Worldbuilding is defined as “the process of creating a fictional world that can be as complex as designing an entirely new and unique location with exotic creatures, societies, religions, and governments.”
Most people think creating the story is the first step of a writer. Wrong. The first step is creating the world. Sure, the story is the idea, but you can’t have a story with the world it exists in. Whether that be another world like Middle Earth or a dystopian future, version of the United States, you need to create it first so you know the elements you’ll need in your story. We’re talking people and races, type of government, land masses, bodies of water, etc. Your cities will need names, what religion do they worship (if any), even the technology used (medieval, steampunk, cyber-tech, etc.) all need to be considered.

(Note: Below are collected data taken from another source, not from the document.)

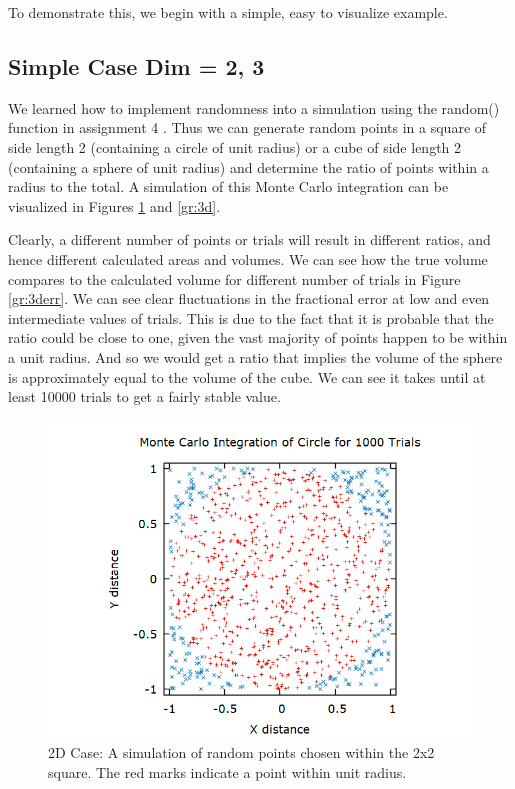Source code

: \documentclass[aps,prl,twocolumn,superscriptaddress]{revtex4-1}
\begin{document}
To demonstrate this, we begin with a simple, easy to visualize example.

\subsection{Simple Case Dim = 2, 3}

We learned how to implement randomness into a simulation using the random() function in assignment 4 \cite{rand}. Thus we can generate random points in a square of side length 2 (containing a circle of unit radius) or a cube of side length 2 (containing a sphere of unit radius) and determine the ratio of points within a radius to the total. A simulation of this Monte Carlo integration can be visualized in Figures \ref{gr:2d} and \ref{gr:3d}.

Clearly, a different number of points or trials will result in different ratios, and hence different calculated areas and volumes. We can see how the true volume compares to the calculated volume for different number of trials in Figure \ref{gr:3derr}. We can see clear fluctuations in the fractional error at low and even intermediate values of trials. This is due to the fact that it is probable that the ratio could be close to one, given the vast majority of points happen to be within a unit radius. And so we would get a ratio that implies the volume of the sphere is approximately equal to the volume of the cube. We can see it takes until at least 10000 trials to get a fairly stable value. 

\begin{figure}[htbp]
  	\begin{center}
 		\includegraphics[scale=0.33]{pond2.png}
  		\caption{2D Case: A simulation of random points chosen within the 2x2 square. The red marks indicate a point within unit radius.}
  		\label{gr:2d}
 	\end{center}
\end{figure}
\end{document}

In the Forever Avalon series, I had to create the island of Avalon, from the various races, land masses, creatures, etc. It was a daunting task. I started with the capital, New Camelot, and worked out from there. A lot of my world building included a lot of research on myths and legends. From the Elven city of Alfheimer to the Dwarf mountain of Hursag, these are places within the our world mythology when it comes to Elves and Dwarfs. Since Avalon became a repository for all magic in the world (in my story), I wanted it to accurately portray the legends while adding my own touch.

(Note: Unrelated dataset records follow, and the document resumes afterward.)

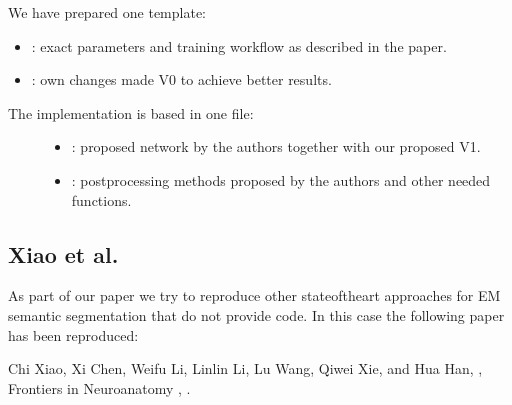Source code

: \documentclass[letterpaper,10pt,english]{sphinxmanual}
\begin{document}
We have prepared one template:
\begin{itemize}
\item {} 
 : exact parameters and training workflow as described in the paper.

\item {} 
 : own changes made V0 to achieve better results.

\end{itemize}
\begin{description}
\item[{The implementation is based in one file:}] \leavevmode\begin{itemize}
\item {} 
 : proposed network by the authors together with our proposed V1.

\item {} 
 : post\sphinxhyphen{}processing methods proposed by the authors and other needed functions.

\end{itemize}

\end{description}


\subsection{Xiao et al.}
\label{\detokenize{sota_implementations/xiao_2018/xiao:xiao-et-al}}\label{\detokenize{sota_implementations/xiao_2018/xiao::doc}}
As part of our paper we try to reproduce other state\sphinxhyphen{}of\sphinxhyphen{}the\sphinxhyphen{}art approaches for EM semantic segmentation
that do not provide code. In this case the following paper has been reproduced:

\begin{sphinxVerbatim}[commandchars=\\\{\}]
Chi Xiao, Xi Chen, Weifu Li, Linlin Li, Lu Wang, Qiwei Xie, and Hua Han, 
,
Frontiers in Neuroanatomy  , .
\end{sphinxVerbatim}
\end{document}
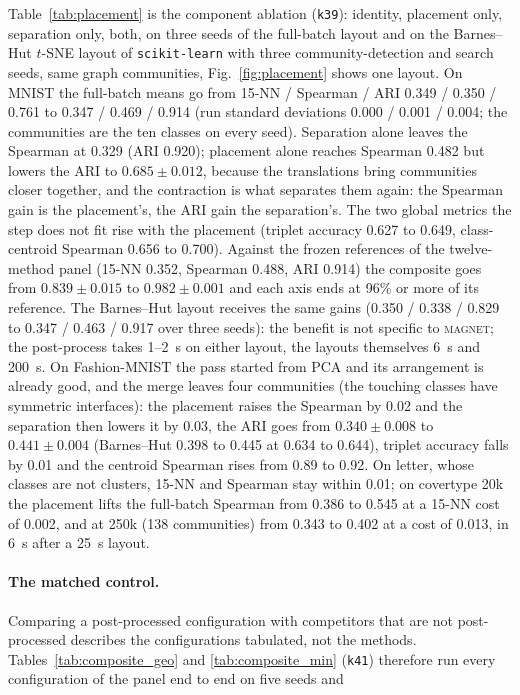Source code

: \documentclass[11pt]{article}
\newcommand{\magnet}{\textsc{magnet}}
\begin{document}
Table~\ref{tab:placement} is the component ablation (\texttt{k39}): identity, placement only, separation
only, both, on three seeds of the full-batch layout and on the Barnes--Hut $t$-SNE layout of
\texttt{scikit-learn} with three community-detection and search seeds, same graph communities, Fig.~\ref{fig:placement}
shows one layout. On MNIST the full-batch means go from 15-NN / Spearman / ARI 0.349 / 0.350 / 0.761 to
0.347 / 0.469 / 0.914 (run standard deviations 0.000 / 0.001 / 0.004; the communities are the ten classes on
every seed). Separation alone leaves the Spearman at 0.329 (ARI 0.920); placement alone reaches Spearman
0.482 but lowers the ARI to $0.685 \pm 0.012$, because the translations bring communities closer together,
and the contraction is what separates them again: the Spearman gain is the placement's, the ARI gain the
separation's. The two global metrics the step does not fit rise with the placement (triplet accuracy 0.627
to 0.649, class-centroid Spearman 0.656 to 0.700). Against the frozen references of the twelve-method panel
(15-NN 0.352, Spearman 0.488, ARI 0.914) the composite goes from $0.839 \pm 0.015$ to $0.982 \pm 0.001$ and
each axis ends at 96\% or more of its reference. The Barnes--Hut layout receives the same gains (0.350 /
0.338 / 0.829 to 0.347 / 0.463 / 0.917 over three seeds): the benefit is not specific to \magnet{}; the
post-process takes 1--2~s on either layout, the layouts themselves 6~s and 200~s. On Fashion-MNIST the pass
started from PCA and its arrangement is already good, and the merge leaves four communities (the touching
classes have symmetric interfaces): the placement raises the Spearman by 0.02 and the separation then
lowers it by 0.03, the ARI goes from $0.340 \pm 0.008$ to $0.441 \pm 0.004$ (Barnes--Hut 0.398 to 0.445 at
0.634 to 0.644), triplet accuracy falls by 0.01 and the centroid Spearman rises from 0.89 to 0.92. On letter,
whose classes are not clusters, 15-NN and Spearman stay within 0.01; on covertype 20k the placement lifts the
full-batch Spearman from 0.386 to 0.545 at a 15-NN cost of 0.002, and at 250k (138 communities) from 0.343 to
0.402 at a cost of 0.013, in 6~s after a 25~s layout. \paragraph{The matched control.} Comparing a post-processed configuration with competitors that are not
post-processed describes the configurations tabulated, not the methods. Tables~\ref{tab:composite_geo} and
\ref{tab:composite_min} (\texttt{k41}) therefore run every configuration of the panel end to end on five seeds and
\end{document}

When writing, you set your characters out on quests and journeys, and to do so, you need to know where they’re going and what lands or obstacles are in their way. Forests, mountain ranges, towns and cities all need to be identified with unique names and their own personality, for lack of a better word. In Avalon, the Fenris Mountains were named because the jagged peaks resembled the teeth of the legendary creature. Blackbriar Forest so named because, in the deep recesses of the woods, no light can pierce the canopy, leaving it a dark and dangerous place to travel. Merlin’s Pinnacle is a lone peak that stands separate from any mountain range, said to be the resting place of the eternal magician. These are just some of the places I created within the world of Forever Avalon, and even now, I’m adding or changing things as the story progresses.
One of the best tools in world building, for me, was Dungeons and Dragons. I played the RPG religiously as a young adult. As a writer, I found it to be a great tool in world building and character development. In fact, I took some of the characters and places I used as a Dungeon Master and player in D&D and used them in my novels. For example, in my latest novel, The Outlander War, there is a new character named Abdel Ben Faust, a half-demon mercenary. This character is based on a half-orc fighter I played in the game. I had to make some adjustments since Orcs don’t exist in my world, but the basis for the character came from D&D.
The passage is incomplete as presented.